══ Information given
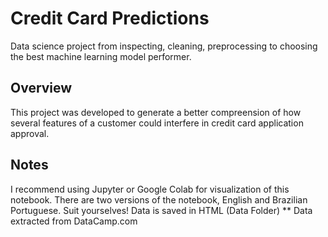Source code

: # Credit Card Predictions
Data science project from inspecting, cleaning, preprocessing to choosing the best machine learning model performer.

## Overview
This project was developed to generate a better compreension of how several features of a customer could interfere in credit card application approval.

## Notes
I recommend using Jupyter or Google Colab for visualization of this notebook. There are two versions of the notebook, English and Brazilian Portuguese. Suit yourselves!
Data is saved in HTML (Data Folder)
** Data extracted from DataCamp.com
════
■ Work to complete
Look through the data above. Each line containing the word "project" needs to be copied.

■ Result of this exercise
Data science project from inspecting, cleaning, preprocessing to choosing the best machine learning model performer.
This project was developed to generate a better compreension of how several features of a customer could interfere in credit card application approval.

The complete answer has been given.